● **What is being asked**
Copy exactly the lines of the records below, and only those lines, beginning with the line that contains "- ways of spawning" and ending with the line that contains "- implemented a virtual avatar".

● **Available data**
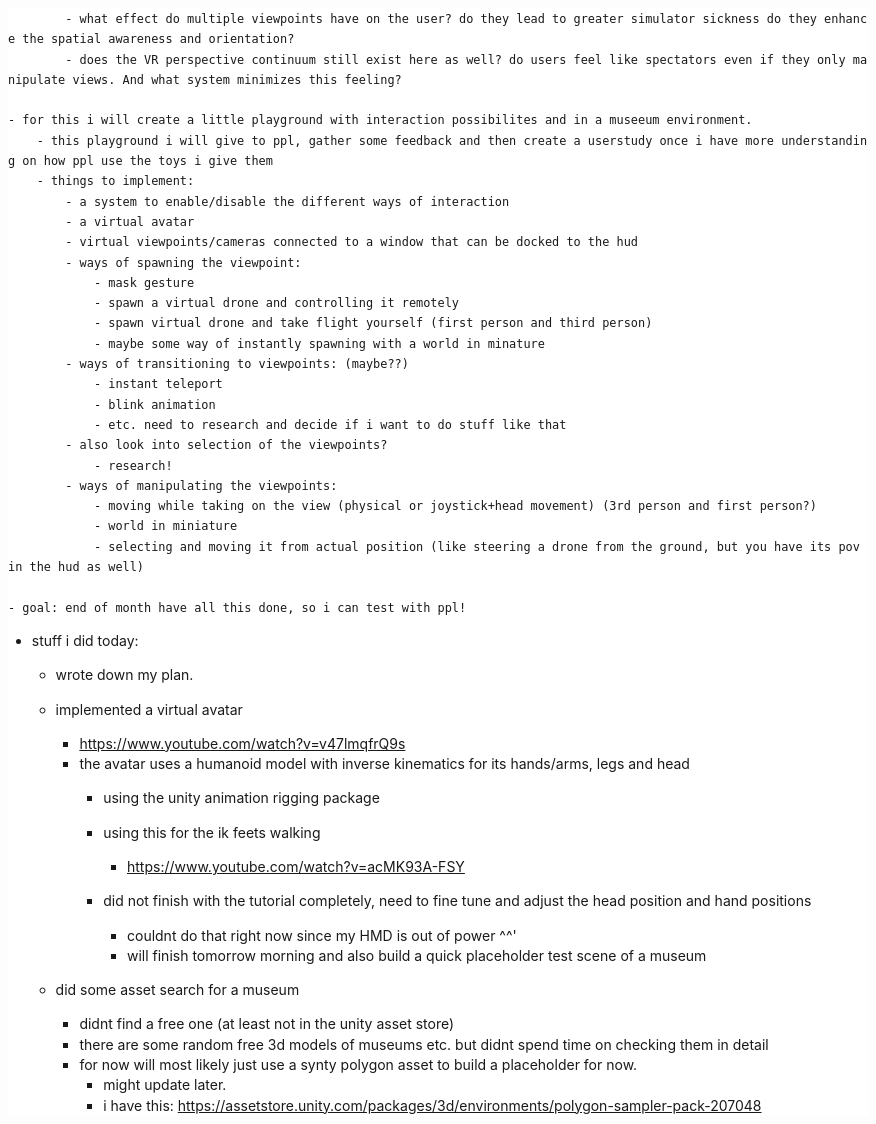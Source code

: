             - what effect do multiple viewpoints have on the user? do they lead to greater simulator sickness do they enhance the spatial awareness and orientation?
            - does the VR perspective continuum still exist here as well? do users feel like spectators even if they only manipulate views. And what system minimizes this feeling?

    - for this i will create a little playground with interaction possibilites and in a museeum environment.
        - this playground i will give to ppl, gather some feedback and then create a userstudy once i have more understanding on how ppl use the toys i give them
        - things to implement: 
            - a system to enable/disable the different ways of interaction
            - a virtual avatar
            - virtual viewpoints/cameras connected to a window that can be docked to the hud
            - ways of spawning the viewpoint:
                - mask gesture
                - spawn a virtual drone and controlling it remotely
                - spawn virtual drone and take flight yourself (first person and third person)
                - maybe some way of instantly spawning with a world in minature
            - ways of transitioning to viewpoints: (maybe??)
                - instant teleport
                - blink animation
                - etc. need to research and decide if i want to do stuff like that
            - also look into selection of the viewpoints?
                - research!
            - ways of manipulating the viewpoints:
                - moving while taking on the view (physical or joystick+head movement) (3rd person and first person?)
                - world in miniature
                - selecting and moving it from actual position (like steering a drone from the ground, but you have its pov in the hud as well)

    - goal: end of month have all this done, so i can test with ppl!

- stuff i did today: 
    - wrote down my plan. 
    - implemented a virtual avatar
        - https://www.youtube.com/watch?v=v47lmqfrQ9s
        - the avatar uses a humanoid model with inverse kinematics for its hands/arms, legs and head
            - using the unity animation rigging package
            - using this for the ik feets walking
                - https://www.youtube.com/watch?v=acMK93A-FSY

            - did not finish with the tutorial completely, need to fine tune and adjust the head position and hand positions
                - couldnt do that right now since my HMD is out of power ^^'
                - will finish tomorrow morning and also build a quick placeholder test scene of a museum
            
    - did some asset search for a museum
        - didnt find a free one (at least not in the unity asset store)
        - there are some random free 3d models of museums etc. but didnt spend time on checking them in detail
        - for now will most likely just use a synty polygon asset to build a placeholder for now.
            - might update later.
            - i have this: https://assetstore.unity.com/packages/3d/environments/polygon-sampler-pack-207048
---
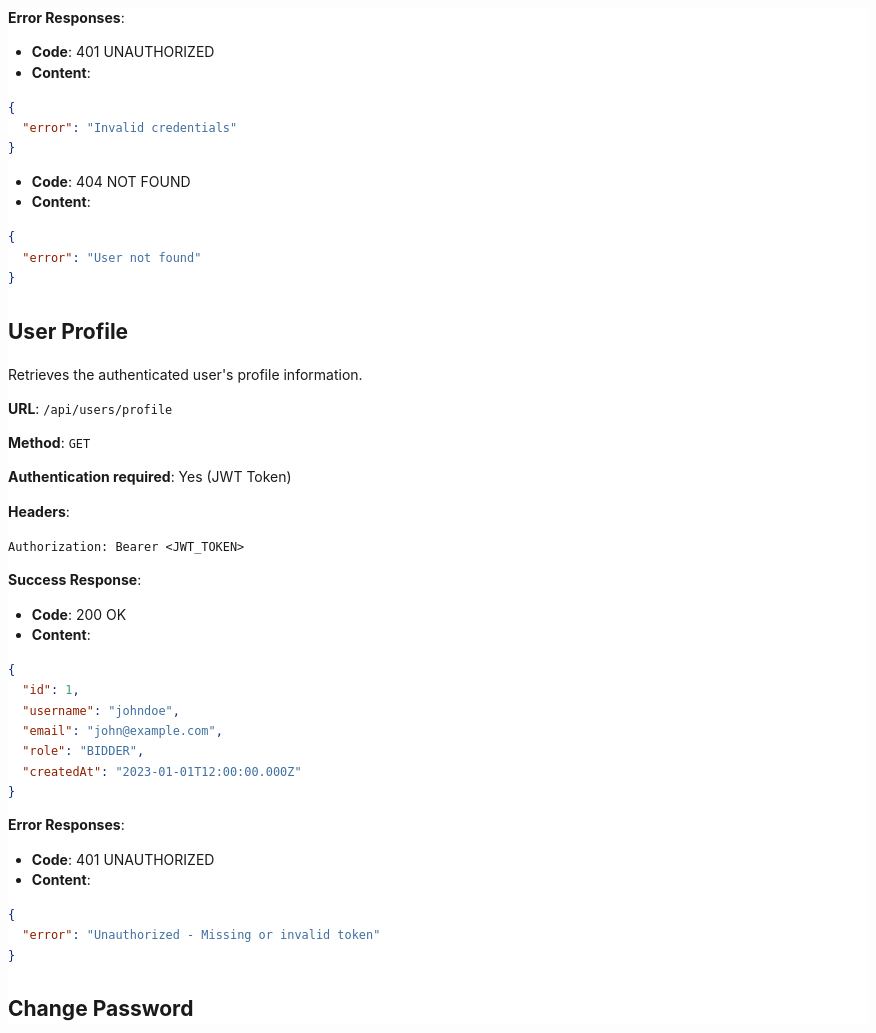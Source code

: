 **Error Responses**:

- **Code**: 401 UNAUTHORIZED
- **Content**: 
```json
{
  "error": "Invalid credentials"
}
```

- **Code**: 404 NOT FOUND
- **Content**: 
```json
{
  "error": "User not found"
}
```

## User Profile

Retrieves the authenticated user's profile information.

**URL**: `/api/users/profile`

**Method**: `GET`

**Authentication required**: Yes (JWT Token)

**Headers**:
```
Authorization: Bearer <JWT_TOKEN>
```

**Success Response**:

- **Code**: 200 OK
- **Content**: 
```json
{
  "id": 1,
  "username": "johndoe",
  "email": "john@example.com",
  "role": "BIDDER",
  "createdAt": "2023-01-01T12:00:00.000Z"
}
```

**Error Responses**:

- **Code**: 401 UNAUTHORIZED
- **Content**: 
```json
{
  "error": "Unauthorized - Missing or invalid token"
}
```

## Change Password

● **Answer to the exercise**
            - ways of spawning the viewpoint:
                - mask gesture
                - spawn a virtual drone and controlling it remotely
                - spawn virtual drone and take flight yourself (first person and third person)
                - maybe some way of instantly spawning with a world in minature
            - ways of transitioning to viewpoints: (maybe??)
                - instant teleport
                - blink animation
                - etc. need to research and decide if i want to do stuff like that
            - also look into selection of the viewpoints?
                - research!
            - ways of manipulating the viewpoints:
                - moving while taking on the view (physical or joystick+head movement) (3rd person and first person?)
                - world in miniature
                - selecting and moving it from actual position (like steering a drone from the ground, but you have its pov in the hud as well)

    - goal: end of month have all this done, so i can test with ppl!

- stuff i did today: 
    - wrote down my plan. 
    - implemented a virtual avatar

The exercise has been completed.